Task to complete:
In the data, find the word "truth" and copy out every line that has it.

*** Source information ***

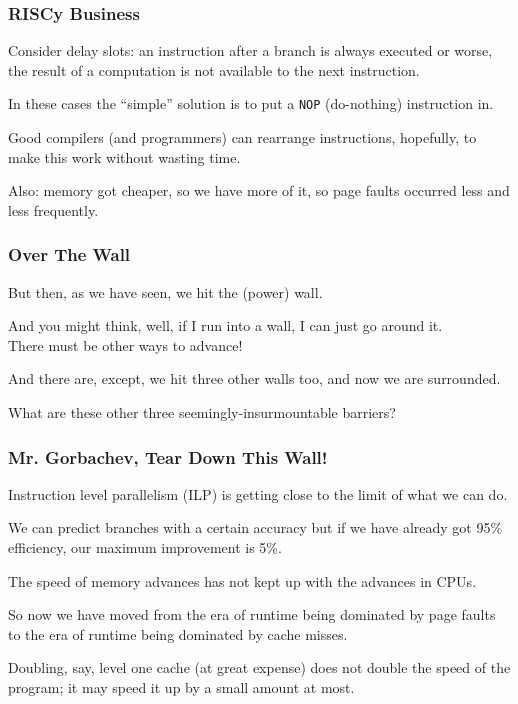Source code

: \begin{frame}
\frametitle{RISCy Business}

Consider delay slots: an instruction after a branch is always executed or worse, the result of a computation is not available to the next instruction. 

In these cases the ``simple'' solution is to put a \texttt{NOP} (do-nothing) instruction in.

Good compilers (and programmers) can rearrange instructions, hopefully, to make this work without wasting time. 

Also: memory got cheaper, so we have more of it, so page faults occurred less and less frequently.


\end{frame}


\begin{frame}
\frametitle{Over The Wall}

But then, as we have seen, we hit the (power) wall. 

And you might think, well, if I run into a wall, I can just go around it.\\
\quad There must be other ways to advance! 

And there are, except, we hit three other walls too, and now we are surrounded.

What are these other three seemingly-insurmountable barriers?

\end{frame}



\begin{frame}
\frametitle{Mr. Gorbachev, Tear Down This Wall!}

Instruction level parallelism (ILP) is getting close to the limit of what we can do. 

We can predict branches with a certain accuracy but if we have already got 95\% efficiency, our maximum improvement is 5\%.

The speed of memory advances has not kept up with the advances in CPUs. 

So now we have moved from the era of runtime being dominated by page faults to the era of runtime being dominated by cache misses. 

Doubling, say, level one cache (at great expense) does not double the speed of the program; it may speed it up by a small amount at most. 

\end{frame}



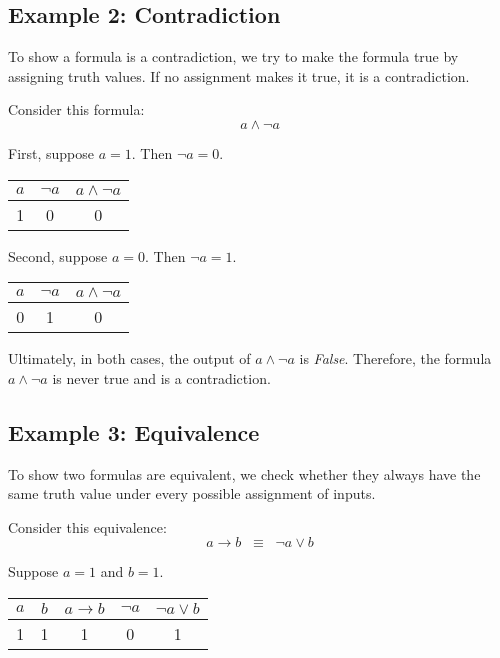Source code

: \documentclass[12pt,a4paper,openany]{article}
\begin{document}
\subsection{Example 2: Contradiction}

To show a formula is a contradiction, we try to make the formula true by assigning truth values. If no assignment makes it true, it is a contradiction.

Consider this formula:
$$ a \land \neg a $$

First, suppose $a = 1$. Then $\neg a = 0$.

\begin{center}
\begin{tabular}{|c|c|c|}
\hline
$a$ & $\neg a$ & $a \land \neg a$ \\
\hline
\textcolor{truecolor}{1} & \textcolor{falsecolor}{0} & \textcolor{falsecolor}{0} \\
\hline
\end{tabular}
\end{center}

Second, suppose $a = 0$. Then $\neg a = 1$.

\begin{center}
\begin{tabular}{|c|c|c|}
\hline
$a$ & $\neg a$ & $a \land \neg a$ \\
\hline
\textcolor{falsecolor}{0} & \textcolor{truecolor}{1} & \textcolor{falsecolor}{0} \\
\hline
\end{tabular}
\end{center}

Ultimately, in both cases, the output of $a \land \neg a$ is \textit{False}. Therefore, the formula $a \land \neg a$ is never true and is a contradiction.

\subsection{Example 3: Equivalence}

To show two formulas are equivalent, we check whether they always have the same truth value under every possible assignment of inputs.

Consider this equivalence:
$$ a \rightarrow b \;\;\equiv\;\; \neg a \lor b $$

Suppose $a = 1$ and $b = 1$.

\begin{center}
\begin{tabular}{|c|c|c|c|c|}
\hline
$a$ & $b$ & $a \rightarrow b$ & $\neg a$ & $\neg a \lor b$ \\
\hline
\textcolor{truecolor}{1} & \textcolor{truecolor}{1} & \textcolor{truecolor}{1} & \textcolor{falsecolor}{0} & \textcolor{truecolor}{1} \\
\hline
\end{tabular}
\end{center}
\end{document}
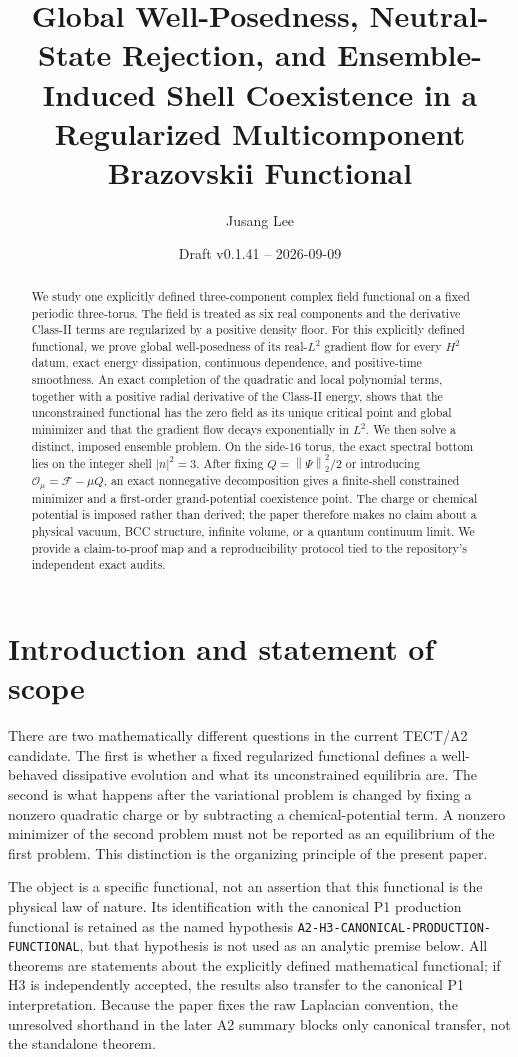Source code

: \documentclass[11pt]{article}
\title{Global Well-Posedness, Neutral-State Rejection, and
       Ensemble-Induced Shell Coexistence in a Regularized
       Multicomponent Brazovskii Functional}
\author{Jusang Lee}
\date{Draft v0.1.41 -- 2026-09-09}
\numberwithin{equation}{section}
\theoremstyle{definition}
\newcommand{\cF}{\mathcal F}
\newcommand{\cO}{\mathcal O}
\newcommand{\norm}[1]{\left\lVert#1\right\rVert}
\begin{document}
\maketitle

\begin{abstract}
We study one explicitly defined three-component complex field functional on a
fixed periodic three-torus.  The field is treated as six real components and
the derivative Class-II terms are regularized by a positive density floor.
For this explicitly defined functional, we prove global well-posedness of its
real-$L^2$ gradient flow for every $H^2$ datum, exact energy dissipation,
continuous dependence, and positive-time smoothness.  An exact completion of
the quadratic and local polynomial terms, together with a positive radial
derivative of the Class-II energy, shows that the unconstrained functional has
the zero field as its unique critical point and global minimizer and that the
gradient flow decays exponentially in $L^2$.  We then solve a distinct,
imposed ensemble problem.  On the side-$16$ torus, the exact spectral bottom
lies on the integer shell $|n|^2=3$.  After fixing
$Q=\norm{\Psi}_{2}^{2}/2$ or introducing
$\cO_\mu=\cF-\mu Q$, an exact nonnegative decomposition gives a finite-shell
constrained minimizer and a first-order grand-potential coexistence point.
The charge or chemical potential is imposed rather than derived; the paper
therefore makes no claim about a physical vacuum, BCC structure, infinite
volume, or a quantum continuum limit.  We provide a claim-to-proof map and a
reproducibility protocol tied to the repository's independent exact audits.
\end{abstract}

\section{Introduction and statement of scope}

There are two mathematically different questions in the current TECT/A2
candidate.  The first is whether a fixed regularized functional defines a
well-behaved dissipative evolution and what its unconstrained equilibria are.
The second is what happens after the variational problem is changed by fixing
a nonzero quadratic charge or by subtracting a chemical-potential term.  A
nonzero minimizer of the second problem must not be reported as an equilibrium
of the first problem.  This distinction is the organizing principle of the
present paper.

The object is a specific functional, not an assertion that this functional is
the physical law of nature.  Its identification with the canonical P1
production functional is retained as the named hypothesis
\texttt{A2-H3-CANONICAL-PRODUCTION-FUNCTIONAL}, but that hypothesis is not used
as an analytic premise below.  All theorems are statements about the explicitly
defined mathematical functional; if H3 is independently accepted, the results
also transfer to the canonical P1 interpretation.  Because the paper fixes the
raw Laplacian convention, the unresolved shorthand in the later A2 summary
blocks only canonical transfer, not the standalone theorem.
\end{document}
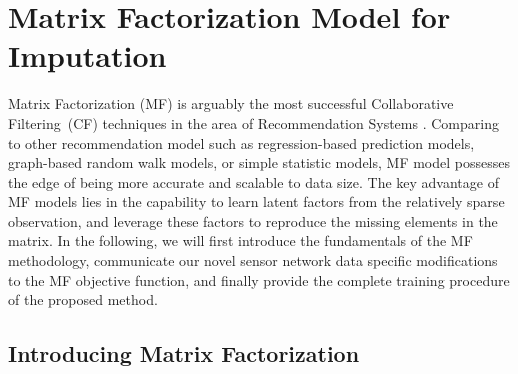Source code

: \section{Matrix Factorization Model for Imputation}  \label{sec:mf}


Matrix Factorization (MF) is arguably the most successful Collaborative Filtering~(CF) techniques in the area of Recommendation Systems \cite{koren2009bellkor, piotte2009pragmatic, toscher2009bigchaos, chen2011linear}. Comparing to other recommendation model such as regression-based prediction models, graph-based random walk models, or simple statistic models, MF model possesses the edge of being more accurate and scalable to data size.
The key advantage of MF models lies in the capability to learn latent factors from the relatively sparse observation, and leverage these factors to reproduce the missing elements in the matrix.
In the following, we will first introduce the fundamentals of the MF methodology, communicate our novel sensor network data specific modifications to the MF objective function, and finally provide the complete training procedure of the proposed method.

\subsection{Introducing Matrix Factorization}

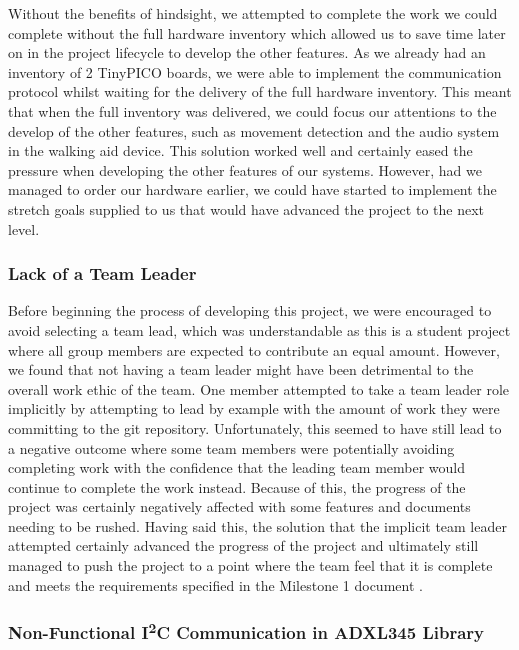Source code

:                 Without the benefits of hindsight, we attempted to complete the work we could complete without the full hardware inventory which allowed us to save time later on in the project lifecycle to develop the other features. As we already had an inventory of 2 TinyPICO boards, we were able to implement the communication protocol whilst waiting for the delivery of the full hardware inventory. This meant that when the full inventory was delivered, we could focus our attentions to the develop of the other features, such as movement detection and the audio system in the walking aid device. This solution worked well and certainly eased the pressure when developing the other features of our systems. However, had we managed to order our hardware earlier, we could have started to implement the stretch goals supplied to us that would have advanced the project to the next level.

            \subsubsection{Lack of a Team Leader}

                Before beginning the process of developing this project, we were encouraged to avoid selecting a team lead, which was understandable as this is a student project where all group members are expected to contribute an equal amount. However, we found that not having a team leader might have been detrimental to the overall work ethic of the team. One member attempted to take a team leader role implicitly by attempting to lead by example with the amount of work they were committing to the git repository. Unfortunately, this seemed to have still lead to a negative outcome where some team members were potentially avoiding completing work with the confidence that the leading team member would continue to complete the work instead. Because of this, the progress of the project was certainly negatively affected with some features and documents needing to be rushed. Having said this, the solution that the implicit team leader attempted certainly advanced the progress of the project and ultimately still managed to push the project to a point where the team feel that it is complete and meets the requirements specified in the Milestone 1 document \cite{coaker}.

            \subsubsection{Non-Functional I\textsuperscript{2}C Communication in ADXL345 Library}

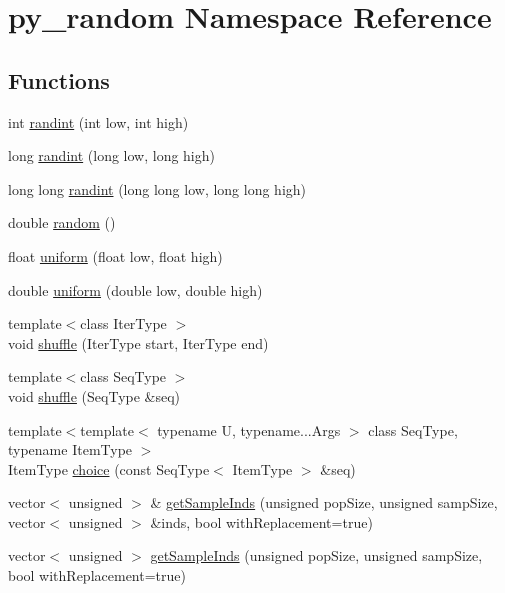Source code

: \hypertarget{namespacepy__random}{\section{py\-\_\-random Namespace Reference}
\label{namespacepy__random}
}
\subsection*{Functions}
\begin{DoxyCompactItemize}
\item 
int \hyperlink{namespacepy__random_ac21b34e4e56b3863dcdd3bfef24d4319}{randint} (int low, int high)
\item 
long \hyperlink{namespacepy__random_ab2d98a941b012d2e2aa47ce70a6d7e51}{randint} (long low, long high)
\item 
long long \hyperlink{namespacepy__random_a0f224448fbf742639f2eba6e9576c2a2}{randint} (long long low, long long high)
\item 
double \hyperlink{namespacepy__random_a7dde5bdd031aa6ec9b3179dda0e7e56d}{random} ()
\item 
float \hyperlink{namespacepy__random_a1462ed7b909fb4f5b29934b683cc9889}{uniform} (float low, float high)
\item 
double \hyperlink{namespacepy__random_aab2ed6628e9e0cabbbb83d95c7599f6d}{uniform} (double low, double high)
\item 
{\footnotesize template$<$class Iter\-Type $>$ }\\void \hyperlink{namespacepy__random_a7b7c1282dbbc2850b8b723dab3b23691}{shuffle} (Iter\-Type start, Iter\-Type end)
\item 
{\footnotesize template$<$class Seq\-Type $>$ }\\void \hyperlink{namespacepy__random_ab66bcc464baa50ad98112eb5c2df8c86}{shuffle} (Seq\-Type \&seq)
\item 
{\footnotesize template$<$template$<$ typename U, typename...\-Args $>$ class Seq\-Type, typename Item\-Type $>$ }\\Item\-Type \hyperlink{namespacepy__random_ae50e828bedece790b2631f461ef136e2}{choice} (const Seq\-Type$<$ Item\-Type $>$ \&seq)
\item 
vector$<$ unsigned $>$ \& \hyperlink{namespacepy__random_ae9e440ebbc147a12da87b7beb6b9a749}{get\-Sample\-Inds} (unsigned pop\-Size, unsigned samp\-Size, vector$<$ unsigned $>$ \&inds, bool with\-Replacement=true)
\item 
vector$<$ unsigned $>$ \hyperlink{namespacepy__random_a487a3de2095347f5759d88b64673ba24}{get\-Sample\-Inds} (unsigned pop\-Size, unsigned samp\-Size, bool with\-Replacement=true)

\end{DoxyCompactItemize}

*** End of Source information ***

Finished exercise:
To show a formula is a contradiction, we try to make the formula true by assigning truth values. If no assignment makes it true, it is a contradiction.
To show two formulas are equivalent, we check whether they always have the same truth value under every possible assignment of inputs.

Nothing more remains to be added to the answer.